National Poetry Month: Day 7

Pieta by Michelangelo


My first major at BYU was Art History, and for that I had to take classes in either French, German, or Italian. I decided to take Italian and got through four semesters of it. We read this poem in my fourth semester class, and even years later I can still hear the way my instructor read it and her reverence for the words. The English translation does not quite caputure the feeling of the last line in Italian, because the phrase "a prender noi 'n croce le braccia", which can mean 'spreading his arms on the cross' or 'carrying us in his arms'. I thought this was a beautiful poem for today.
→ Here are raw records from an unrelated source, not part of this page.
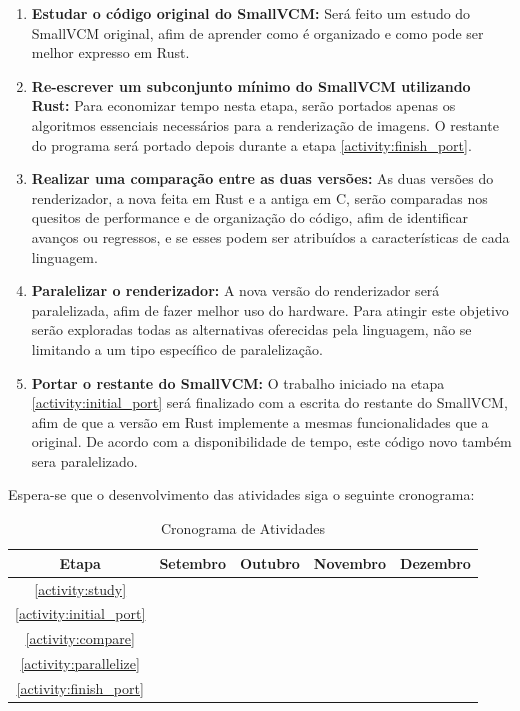 \documentclass[12pt]{article}
\def\Cpp{{C\nolinebreak[4]\raisebox{.20ex}{\small\bf++}}}
\begin{document}
\begin{enumerate}
	\item \label{activity:study} \textbf{Estudar o código original do SmallVCM:}
		Será feito um estudo do SmallVCM original, afim de aprender como é organizado e como pode
		ser melhor expresso em Rust.
	\item \label{activity:initial_port} \textbf{Re-escrever um subconjunto mínimo do SmallVCM utilizando Rust:}
		Para economizar tempo nesta etapa, serão portados apenas os algoritmos essenciais
		necessários para a renderização de imagens. O restante do programa será portado depois
		durante a etapa \ref{activity:finish_port}.
	\item \label{activity:compare} \textbf{Realizar uma comparação entre as duas versões:}
		As duas versões do renderizador, a nova feita em Rust e a antiga em \Cpp, serão comparadas
		nos quesitos de performance e de organização do código, afim de identificar avanços ou
		regressos, e se esses podem ser atribuídos a características de cada linguagem.
	\item \label{activity:parallelize} \textbf{Paralelizar o renderizador:}
		A nova versão do renderizador será paralelizada, afim de fazer melhor uso do hardware. Para
		atingir este objetivo serão exploradas todas as alternativas oferecidas pela linguagem, não
		se limitando a um tipo específico de paralelização.
	\item \label{activity:finish_port} \textbf{Portar o restante do SmallVCM:}
		O trabalho iniciado na etapa \ref{activity:initial_port} será finalizado com a escrita do
		restante do SmallVCM, afim de que a versão em Rust implemente a mesmas funcionalidades que a
		original. De acordo com a disponibilidade de tempo, este código novo também sera
		paralelizado.
\end{enumerate}

Espera-se que o desenvolvimento das atividades siga o seguinte cronograma:

\begin{table}[ht]
\centering
\begin{tabular}{c|cccc}
	Etapa & Setembro & Outubro & Novembro & Dezembro \\ \hline
	\ref{activity:study} & \checkmark & & & \\
	\ref{activity:initial_port} & \checkmark & \checkmark & & \\
	\ref{activity:compare} & & \checkmark & & \checkmark \\
	\ref{activity:parallelize} & & \checkmark & \checkmark & \checkmark \\
	\ref{activity:finish_port} & & & \checkmark & \checkmark \\
\end{tabular}
\caption{Cronograma de Atividades}
\end{table}
\end{document}
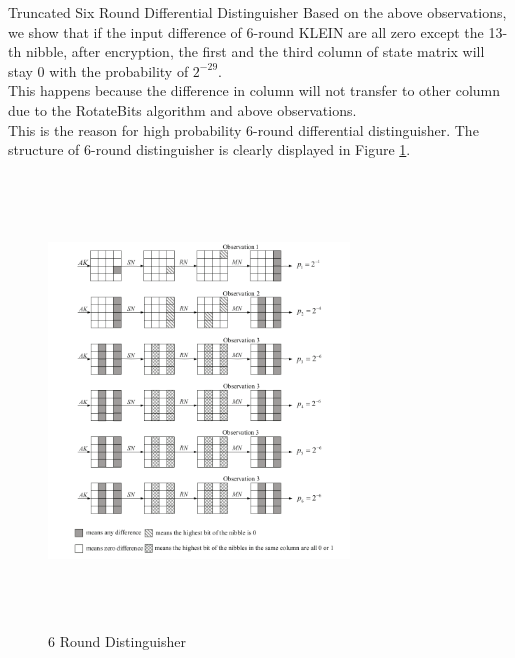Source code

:\begin{frame}{Truncated Six Round Differential Distinguisher}
Based on the above observations, we show that if the input difference of 6-round KLEIN are all zero except the 13-th nibble, after encryption, the first and the third column of state matrix will stay 0 with the probability of $2^{-29}$.\\
This happens because the difference in column will not transfer to other column due to the RotateBits algorithm and above observations. \\ This is the reason for high probability 6-round differential distinguisher.
The structure of 6-round distinguisher is clearly displayed in Figure \ref{fig:6distinguisher}.\\
\end{frame}
\begin{frame}
    
    \begin{figure}
    \centering
    \includegraphics[width= 8cm, height= 12cm, keepaspectratio]{./../images/6roundattack.png}
    \caption{6 Round Distinguisher \cite{reduced_round}}
    \label{fig:6distinguisher}
\end{figure}
\end{frame}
Rime 285 por Michelangelo Buonarroti

Giunto è già ’l corso della vita mia,
con tempestoso mar, per fragil barca,
al comun porto, ov’a render si varca
conto e ragion d’ogni opra trista e pia.
 

Onde l’affettüosa fantasia
che l’arte mi fece idol e monarca
conosco or ben com’era d’error carca
e quel c’a mal suo grado ogn’uom desia.


Gli amorosi pensier, già vani e lieti,
che fien or, s’a duo morte m’avvicino?
D’una so ’l certo, e l’altra mi minaccia.


Né pinger né scolpir fie più che quieti
l’anima, volta a quell’amor divino
c’aperse, a prender noi, ’n croce le braccia.



Translation:

Now hath my life across a stormy sea
Like a frail bark reached that wide port where all
Are bidden, ere the final reckoning fall
Of good and evil for eternity.

Now know I well how that fond phantasy
Which made my soul the worshiper and thrall
Of earthly art, is vain; how criminal
Is that which all men seek unwillingly.

Those amorous thoughts which were so lightly dressed,
What are they when the double death is nigh?
The one I know for sure, the other dread.

Painting nor sculpture now can lull to rest
My soul that turns to His great love on high,
Whose arms to clasp us on the cross were spread.